Tetsuo Handa
2017-Sep-11 10:27 UTC
mm, virtio: possible OOM lockup at virtballoon_oom_notify()
Hello. I noticed that virtio_balloon is using register_oom_notifier() and leak_balloon() from virtballoon_oom_notify() might depend on __GFP_DIRECT_RECLAIM memory allocation. In leak_balloon(), mutex_lock(&vb->balloon_lock) is called in order to serialize against fill_balloon(). But in fill_balloon(), alloc_page(GFP_HIGHUSER[_MOVABLE] | __GFP_NOMEMALLOC | __GFP_NORETRY) is called with vb->balloon_lock mutex held. Since GFP_HIGHUSER[_MOVABLE] implies __GFP_DIRECT_RECLAIM | __GFP_IO | __GFP_FS, this allocation attempt might depend on somebody else's __GFP_DIRECT_RECLAIM | !__GFP_NORETRY memory allocation. Such __GFP_DIRECT_RECLAIM | !__GFP_NORETRY allocation can reach __alloc_pages_may_oom() and hold oom_lock mutex and call out_of_memory(). And leak_balloon() is called by virtballoon_oom_notify() via blocking_notifier_call_chain() callback when vb->balloon_lock mutex is already held by fill_balloon(). As a result, despite __GFP_NORETRY is specified, fill_balloon() can indirectly get stuck waiting for vb->balloon_lock mutex at leak_balloon(). Also, in leak_balloon(), virtqueue_add_outbuf(GFP_KERNEL) is called via tell_host(). Reaching __alloc_pages_may_oom() from this virtqueue_add_outbuf() request from leak_balloon() from virtballoon_oom_notify() from blocking_notifier_call_chain() from out_of_memory() leads to OOM lockup because oom_lock mutex is already held before calling out_of_memory(). OOM notifier callback should not (directly or indirectly) depend on __GFP_DIRECT_RECLAIM memory allocation attempt. Can you fix this dependency?
Michael S. Tsirkin
2017-Sep-29 04:00 UTC
mm, virtio: possible OOM lockup at virtballoon_oom_notify()

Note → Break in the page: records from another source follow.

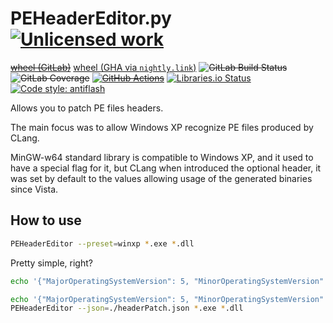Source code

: PEHeaderEditor.py [![Unlicensed work](https://raw.githubusercontent.com/unlicense/unlicense.org/master/static/favicon.png)](https://unlicense.org/)
=================
~~[wheel (GitLab)](https://gitlab.com/KOLANICH/PEHeaderEditor.py/-/jobs/artifacts/master/raw/dist/PEHeaderEditor-0.CI-py3-none-any.whl?job=build)~~
[wheel (GHA via `nightly.link`)](https://nightly.link/KOLANICH-tools/PEHeaderEditor.py/workflows/CI/master/PEHeaderEditor-0.CI-py3-none-any.whl)
~~![GitLab Build Status](https://gitlab.com/KOLANICH/PEHeaderEditor.py/badges/master/pipeline.svg)~~
~~![GitLab Coverage](https://gitlab.com/KOLANICH/PEHeaderEditor.py/badges/master/coverage.svg)~~
~~[![GitHub Actions](https://github.com/KOLANICH-tools/PEHeaderEditor.py/workflows/CI/badge.svg)](https://github.com/KOLANICH-tools/PEHeaderEditor.py/actions/)~~
[![Libraries.io Status](https://img.shields.io/librariesio/github/KOLANICH-tools/PEHeaderEditor.py.svg)](https://libraries.io/github/KOLANICH-tools/PEHeaderEditor.py)
[![Code style: antiflash](https://img.shields.io/badge/code%20style-antiflash-FFF.svg)](https://codeberg.org/KOLANICH-tools/antiflash.py)

Allows you to patch PE files headers.

The main focus was to allow Windows XP recognize PE files produced by CLang.

MinGW-w64 standard library is compatible to Windows XP, and it used to have a special flag for it, but CLang when introduced the optional header, it was set by default to the values allowing usage of the generated binaries since Vista.

How to use
----------

```bash
PEHeaderEditor --preset=winxp *.exe *.dll
```

Pretty simple, right?

```bash
echo '{"MajorOperatingSystemVersion": 5, "MinorOperatingSystemVersion": 1, "MajorSubsystemVersion": 5, "MinorSubsystemVersion": 1}' | PEHeaderEditor --json=- *.exe *.dll
```

```bash
echo '{"MajorOperatingSystemVersion": 5, "MinorOperatingSystemVersion": 1, "MajorSubsystemVersion": 5, "MinorSubsystemVersion": 1}' > ./headerPatch.json;
PEHeaderEditor --json=./headerPatch.json *.exe *.dll
```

On Mon, Sep 11, 2017 at 07:27:19PM +0900, Tetsuo Handa wrote:> Hello. > > I noticed that virtio_balloon is using register_oom_notifier() and > leak_balloon() from virtballoon_oom_notify() might depend on > __GFP_DIRECT_RECLAIM memory allocation. > > In leak_balloon(), mutex_lock(&vb->balloon_lock) is called in order to > serialize against fill_balloon(). But in fill_balloon(), > alloc_page(GFP_HIGHUSER[_MOVABLE] | __GFP_NOMEMALLOC | __GFP_NORETRY) is > called with vb->balloon_lock mutex held. Since GFP_HIGHUSER[_MOVABLE] implies > __GFP_DIRECT_RECLAIM | __GFP_IO | __GFP_FS, this allocation attempt might > depend on somebody else's __GFP_DIRECT_RECLAIM | !__GFP_NORETRY memory > allocation. Such __GFP_DIRECT_RECLAIM | !__GFP_NORETRY allocation can reach > __alloc_pages_may_oom() and hold oom_lock mutex and call out_of_memory(). > And leak_balloon() is called by virtballoon_oom_notify() via > blocking_notifier_call_chain() callback when vb->balloon_lock mutex is already > held by fill_balloon(). As a result, despite __GFP_NORETRY is specified, > fill_balloon() can indirectly get stuck waiting for vb->balloon_lock mutex > at leak_balloon().That would be tricky to fix. I guess we'll need to drop the lock while allocating memory - not an easy fix.> Also, in leak_balloon(), virtqueue_add_outbuf(GFP_KERNEL) is called via > tell_host(). Reaching __alloc_pages_may_oom() from this virtqueue_add_outbuf() > request from leak_balloon() from virtballoon_oom_notify() from > blocking_notifier_call_chain() from out_of_memory() leads to OOM lockup > because oom_lock mutex is already held before calling out_of_memory().I guess we should just do GFP_KERNEL & ~__GFP_DIRECT_RECLAIM there then?> > OOM notifier callback should not (directly or indirectly) depend on > __GFP_DIRECT_RECLAIM memory allocation attempt. Can you fix this dependency?
Tetsuo Handa
2017-Sep-29 04:44 UTC
mm, virtio: possible OOM lockup at virtballoon_oom_notify()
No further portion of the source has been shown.